• [EXERCISE BRIEF]
Only the lines from the one containing "(b) Second, as" through the last line below should be written out, exactly and with both ends kept.

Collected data
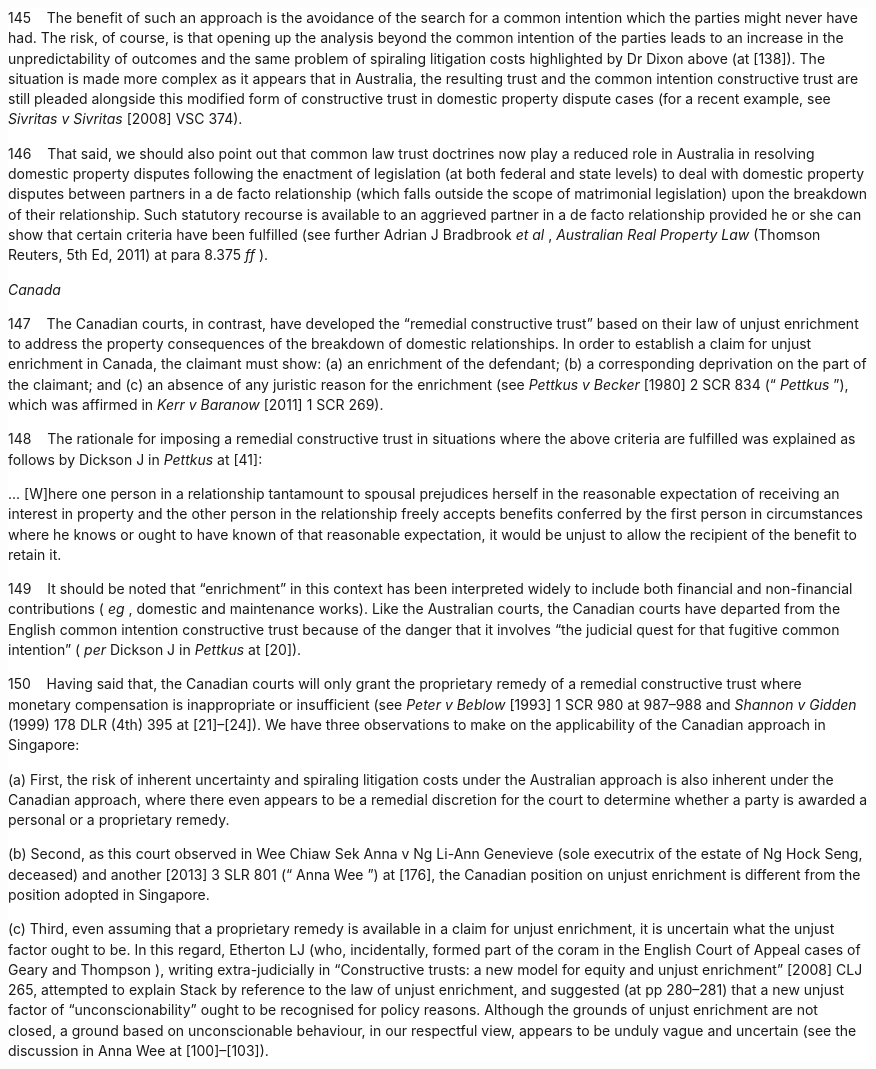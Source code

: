 145    The benefit of such an approach is the avoidance of the search for a common intention which the parties might never have had. The risk, of course, is that opening up the analysis beyond the common intention of the parties leads to an increase in the unpredictability of outcomes and the same problem of spiraling litigation costs highlighted by Dr Dixon above (at [138]). The situation is made more complex as it appears that in Australia, the resulting trust and the common intention constructive trust are still pleaded alongside this modified form of constructive trust in domestic property dispute cases (for a recent example, see _Sivritas v Sivritas_ [2008] VSC 374). 

146    That said, we should also point out that common law trust doctrines now play a reduced role in Australia in resolving domestic property disputes following the enactment of legislation (at both federal and state levels) to deal with domestic property disputes between partners in a de facto relationship (which falls outside the scope of matrimonial legislation) upon the breakdown of their relationship. Such statutory recourse is available to an aggrieved partner in a de facto relationship provided he or she can show that certain criteria have been fulfilled (see further Adrian J Bradbrook _et al_ , _Australian Real Property Law_ (Thomson Reuters, 5th Ed, 2011) at para 8.375 _ff_ ). 

_Canada_ 

147    The Canadian courts, in contrast, have developed the “remedial constructive trust” based on their law of unjust enrichment to address the property consequences of the breakdown of domestic relationships. In order to establish a claim for unjust enrichment in Canada, the claimant must show: (a) an enrichment of the defendant; (b) a corresponding deprivation on the part of the claimant; and (c) an absence of any juristic reason for the enrichment (see _Pettkus v Becker_ [1980] 2 SCR 834 (“ _Pettkus_ ”), which was affirmed in _Kerr v Baranow_ [2011] 1 SCR 269). 

148    The rationale for imposing a remedial constructive trust in situations where the above criteria are fulfilled was explained as follows by Dickson J in _Pettkus_ at [41]: 

 ... [W]here one person in a relationship tantamount to spousal prejudices herself in the reasonable expectation of receiving an interest in property and the other person in the relationship freely accepts benefits conferred by the first person in circumstances where he knows or ought to have known of that reasonable expectation, it would be unjust to allow the recipient of the benefit to retain it. 

149    It should be noted that “enrichment” in this context has been interpreted widely to include both financial and non-financial contributions ( _eg_ , domestic and maintenance works). Like the Australian courts, the Canadian courts have departed from the English common intention constructive trust because of the danger that it involves “the judicial quest for that fugitive common intention” ( _per_ Dickson J in _Pettkus_ at [20]). 

150    Having said that, the Canadian courts will only grant the proprietary remedy of a remedial constructive trust where monetary compensation is inappropriate or insufficient (see _Peter v Beblow_ [1993] 1 SCR 980 at 987–988 and _Shannon v Gidden_ (1999) 178 DLR (4th) 395 at [21]–[24]). We have three observations to make on the applicability of the Canadian approach in Singapore: 


 (a) First, the risk of inherent uncertainty and spiraling litigation costs under the Australian approach is also inherent under the Canadian approach, where there even appears to be a remedial discretion for the court to determine whether a party is awarded a personal or a proprietary remedy. 

 (b) Second, as this court observed in Wee Chiaw Sek Anna v Ng Li-Ann Genevieve (sole executrix of the estate of Ng Hock Seng, deceased) and another <span class="citation">[2013] 3 SLR 801</span> (“ Anna Wee ”) at [176], the Canadian position on unjust enrichment is different from the position adopted in Singapore. 

 (c) Third, even assuming that a proprietary remedy is available in a claim for unjust enrichment, it is uncertain what the unjust factor ought to be. In this regard, Etherton LJ (who, incidentally, formed part of the coram in the English Court of Appeal cases of Geary and Thompson ), writing extra-judicially in “Constructive trusts: a new model for equity and unjust enrichment” [2008] CLJ 265, attempted to explain Stack by reference to the law of unjust enrichment, and suggested (at pp 280–281) that a new unjust factor of “unconscionability” ought to be recognised for policy reasons. Although the grounds of unjust enrichment are not closed, a ground based on unconscionable behaviour, in our respectful view, appears to be unduly vague and uncertain (see the discussion in Anna Wee at [100]–[103]).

• [YOUR SOLUTION]
 (b) Second, as this court observed in Wee Chiaw Sek Anna v Ng Li-Ann Genevieve (sole executrix of the estate of Ng Hock Seng, deceased) and another <span class="citation">[2013] 3 SLR 801</span> (“ Anna Wee ”) at [176], the Canadian position on unjust enrichment is different from the position adopted in Singapore. 

 (c) Third, even assuming that a proprietary remedy is available in a claim for unjust enrichment, it is uncertain what the unjust factor ought to be. In this regard, Etherton LJ (who, incidentally, formed part of the coram in the English Court of Appeal cases of Geary and Thompson ), writing extra-judicially in “Constructive trusts: a new model for equity and unjust enrichment” [2008] CLJ 265, attempted to explain Stack by reference to the law of unjust enrichment, and suggested (at pp 280–281) that a new unjust factor of “unconscionability” ought to be recognised for policy reasons. Although the grounds of unjust enrichment are not closed, a ground based on unconscionable behaviour, in our respectful view, appears to be unduly vague and uncertain (see the discussion in Anna Wee at [100]–[103]).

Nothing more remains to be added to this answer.